## YOUR OBJECTIVE
An exact repetition of every entry, with no images, is the required answer.
*** RECORD EXTRACTS Section Begins ***
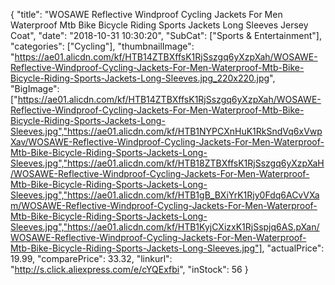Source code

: {
	"title": "WOSAWE Reflective Windproof Cycling Jackets For Men Waterproof Mtb Bike Bicycle Riding Sports Jackets Long Sleeves Jersey Coat",
	"date": "2018-10-31 10:30:20",
	"SubCat": ["Sports & Entertainment"],
	"categories": ["Cycling"],
	"thumbnailImage": "https://ae01.alicdn.com/kf/HTB14ZTBXffsK1RjSszgq6yXzpXah/WOSAWE-Reflective-Windproof-Cycling-Jackets-For-Men-Waterproof-Mtb-Bike-Bicycle-Riding-Sports-Jackets-Long-Sleeves.jpg_220x220.jpg",
	"BigImage": ["https://ae01.alicdn.com/kf/HTB14ZTBXffsK1RjSszgq6yXzpXah/WOSAWE-Reflective-Windproof-Cycling-Jackets-For-Men-Waterproof-Mtb-Bike-Bicycle-Riding-Sports-Jackets-Long-Sleeves.jpg","https://ae01.alicdn.com/kf/HTB1NYPCXnHuK1RkSndVq6xVwpXav/WOSAWE-Reflective-Windproof-Cycling-Jackets-For-Men-Waterproof-Mtb-Bike-Bicycle-Riding-Sports-Jackets-Long-Sleeves.jpg","https://ae01.alicdn.com/kf/HTB18ZTBXffsK1RjSszgq6yXzpXaH/WOSAWE-Reflective-Windproof-Cycling-Jackets-For-Men-Waterproof-Mtb-Bike-Bicycle-Riding-Sports-Jackets-Long-Sleeves.jpg","https://ae01.alicdn.com/kf/HTB1gB_BXiYrK1Rjy0Fdq6ACvVXam/WOSAWE-Reflective-Windproof-Cycling-Jackets-For-Men-Waterproof-Mtb-Bike-Bicycle-Riding-Sports-Jackets-Long-Sleeves.jpg","https://ae01.alicdn.com/kf/HTB1KyjCXizxK1RjSspjq6AS.pXan/WOSAWE-Reflective-Windproof-Cycling-Jackets-For-Men-Waterproof-Mtb-Bike-Bicycle-Riding-Sports-Jackets-Long-Sleeves.jpg"],
	"actualPrice": 19.99,
	"comparePrice": 33.32,
	"linkurl": "http://s.click.aliexpress.com/e/cYQExfbi",
	"inStock": 56
}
*** RECORD EXTRACTS Section Ends ***
## RESPONSE TO THE EXERCISE
Source code

: {
	"title": "WOSAWE Reflective Windproof Cycling Jackets For Men Waterproof Mtb Bike Bicycle Riding Sports Jackets Long Sleeves Jersey Coat",
	"date": "2018-10-31 10:30:20",
	"SubCat": ["Sports & Entertainment"],
	"categories": ["Cycling"],
	"thumbnailImage": "https://ae01.alicdn.com/kf/HTB14ZTBXffsK1RjSszgq6yXzpXah/WOSAWE-Reflective-Windproof-Cycling-Jackets-For-Men-Waterproof-Mtb-Bike-Bicycle-Riding-Sports-Jackets-Long-Sleeves.jpg_220x220.jpg",
	"BigImage": ["https://ae01.alicdn.com/kf/HTB14ZTBXffsK1RjSszgq6yXzpXah/WOSAWE-Reflective-Windproof-Cycling-Jackets-For-Men-Waterproof-Mtb-Bike-Bicycle-Riding-Sports-Jackets-Long-Sleeves.jpg","https://ae01.alicdn.com/kf/HTB1NYPCXnHuK1RkSndVq6xVwpXav/WOSAWE-Reflective-Windproof-Cycling-Jackets-For-Men-Waterproof-Mtb-Bike-Bicycle-Riding-Sports-Jackets-Long-Sleeves.jpg","https://ae01.alicdn.com/kf/HTB18ZTBXffsK1RjSszgq6yXzpXaH/WOSAWE-Reflective-Windproof-Cycling-Jackets-For-Men-Waterproof-Mtb-Bike-Bicycle-Riding-Sports-Jackets-Long-Sleeves.jpg","https://ae01.alicdn.com/kf/HTB1gB_BXiYrK1Rjy0Fdq6ACvVXam/WOSAWE-Reflective-Windproof-Cycling-Jackets-For-Men-Waterproof-Mtb-Bike-Bicycle-Riding-Sports-Jackets-Long-Sleeves.jpg","https://ae01.alicdn.com/kf/HTB1KyjCXizxK1RjSspjq6AS.pXan/WOSAWE-Reflective-Windproof-Cycling-Jackets-For-Men-Waterproof-Mtb-Bike-Bicycle-Riding-Sports-Jackets-Long-Sleeves.jpg"],
	"actualPrice": 19.99,
	"comparePrice": 33.32,
	"linkurl": "http://s.click.aliexpress.com/e/cYQExfbi",
	"inStock": 56
}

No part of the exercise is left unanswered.